Benefits of a Private Trust Company
A high net worth individual will often establish a family trust to minimize tax liabilities, to protect his or her assets from creditors and to ensure a particular distribution of those assets, either during his or her lifetime or afterwards. As the essence of the trust is that the individual transfer ownership of assets to a trustee on trust and thus, ceases to be the owner of those assets, the individual may be concerned about the extent to which he or she can continue to control those assets, particularly if those assets are being held by an institutional trustee who may have their own liability management considerations in determining how to treat those assets. Similarly, for liability management considerations, an institutional trustee may resist holding certain types of assets, such as interests in private businesses or interests in complex or leveraged financial products.
Form of Private Trust Company
A private trust company in Hong Kong can take the form of a company limited by guarantee or a private company limited by shares. Both are separate legal persons with members and directors and perpetual existence. Each can own assets in its own right and it can sue in its own name. The liabilities of each are separate and distinct from those of its members, meaning that members are insulated from the liabilities of the company.

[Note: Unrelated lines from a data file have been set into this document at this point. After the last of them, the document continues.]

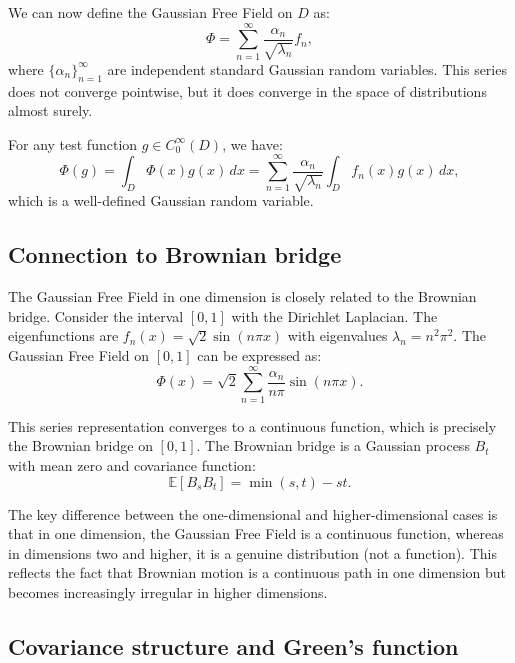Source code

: \documentclass[letterpaper,11pt,oneside,reqno]{article}
\numberwithin{equation}{section}
\theoremstyle{definition}
\begin{document}
We can now define the Gaussian Free Field on $D$ as:
\begin{equation}
    \Phi = \sum_{n=1}^{\infty} \frac{\alpha_n}{\sqrt{\lambda_n}} f_n,
\end{equation}
where $\{\alpha_n\}_{n=1}^{\infty}$ are independent standard Gaussian random variables. This series does not converge pointwise, but it does converge in the space of distributions almost surely.

For any test function $g \in C_0^{\infty}(D)$, we have:
\begin{equation}
    \Phi(g) = \int_D \Phi(x) g(x) \, dx = \sum_{n=1}^{\infty} \frac{\alpha_n}{\sqrt{\lambda_n}} \int_D f_n(x) g(x) \, dx,
\end{equation}
which is a well-defined Gaussian random variable.

\subsection{Connection to Brownian bridge}

The Gaussian Free Field in one dimension is closely related to the Brownian bridge. Consider the interval $[0,1]$ with the Dirichlet Laplacian. The eigenfunctions are $f_n(x) = \sqrt{2} \sin(n\pi x)$ with eigenvalues $\lambda_n = n^2 \pi^2$. The Gaussian Free Field on $[0,1]$ can be expressed as:
\begin{equation}
    \Phi(x) = \sqrt{2} \sum_{n=1}^{\infty} \frac{\alpha_n}{n\pi} \sin(n\pi x).
\end{equation}

This series representation converges to a continuous function, which is precisely the Brownian bridge on $[0,1]$. The Brownian bridge is a Gaussian process $B_t$ with mean zero and covariance function:
\begin{equation}
    \mathbb{E}[B_s B_t] = \min(s, t) - st.
\end{equation}

The key difference between the one-dimensional and higher-dimensional cases is that in one dimension, the Gaussian Free Field is a continuous function, whereas in dimensions two and higher, it is a genuine distribution (not a function). This reflects the fact that Brownian motion is a continuous path in one dimension but becomes increasingly irregular in higher dimensions.

\subsection{Covariance structure and Green's function}
\end{document}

Where a company limited by guarantee differs from a company limited by shares is that the members of a company limited by guarantee have no ownership interest in the company. In contrast, members of a company limited by shares own shares in the company.

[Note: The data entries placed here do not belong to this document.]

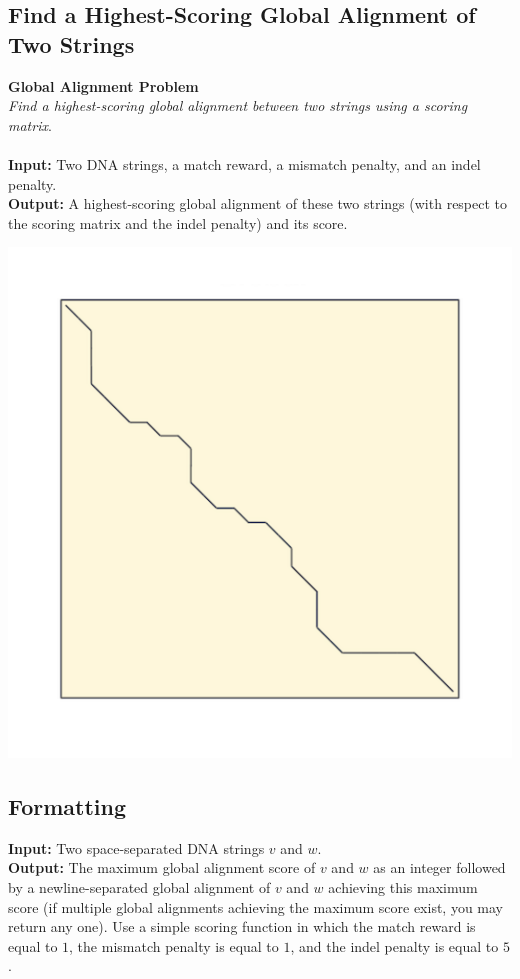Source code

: \documentclass{article}
\begin{document}
\subsection{Find a Highest-Scoring Global Alignment of Two Strings}
\hline\vspace{5}
\textbf{Global Alignment Problem}\\
\emph{Find a highest-scoring global alignment between two strings using a scoring matrix}.\\ \\
\textbf{Input:} Two DNA strings, a match reward, a mismatch penalty, and an indel penalty.\\
\textbf{Output:} A highest-scoring global alignment of these two strings (with respect to the scoring matrix and the indel penalty) and its score.
\begin{center}
    \includegraphics[scale=0.2]{c5/logos/5E.png}
\end{center}
\hline\vspace{5}

\subsection*{Formatting}
\noindent\textbf{Input:} Two space-separated DNA strings $v$ and $w$.\\
\noindent\textbf{Output:} The maximum global alignment score of $v$ and $w$ as an integer followed by a newline-separated global alignment of $v$ and $w$ achieving this maximum score (if multiple global alignments achieving the maximum score exist, you may return any one). Use a simple scoring function in which the match reward is equal to $1$, the mismatch penalty is equal to $1$, and the indel penalty is equal to $5$.
\end{document}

One advantage of using a company limited by guarantee over a traditional company limited by shares as a vehicle for a private trust company is that in a company limited by guarantee, it is possible to prevent a transfer of the membership. Though the constitutive documents of a company limited by shares may restrict share transfers, ultimately, if a member of a company limited by shares dies, those shares will devolve in accordance with the laws of inheritance and succession. As a result, it is possible, for example, that the shares may end up in the hands of a hostile party, such as a unhappy spouse or child. In contrast, in a company limited by guarantee, where a member dies, the membership ends.
Who is a member of the private trust company is important because ultimately, the members (or some portion of them) will select the directors of the company and thus, will determine who controls the trust of which the private trust company serves as trustee.
Membership of Private Trust Company
There are no restrictions on who can be a member of the private trust company. Membership may be determined by looking at how control of the company should devolve. For example, if control is intended to pass from the individual setting up the trust, then to his or her spouse and then to their children in that order, it may be desirable to establish different classes of membership for the individual, the spouse and the children, each class having different voting rights.
Directors of Private Trust Company
There are no Hong Kong residency requirements for directors.
Where a private trust company takes the form of a company limited by guarantee, it must have at least 2 directors. These directors must be individuals. They cannot be bodies corporate. However, if its takes the form a private company limited by shares, it need only have 1 director.
Ultimately, the composition of the board of directors will be dictated by considerations beyond the minimum statutory requirements, including, for example, tax planning considerations and the need to ensure compliance with legal requirements.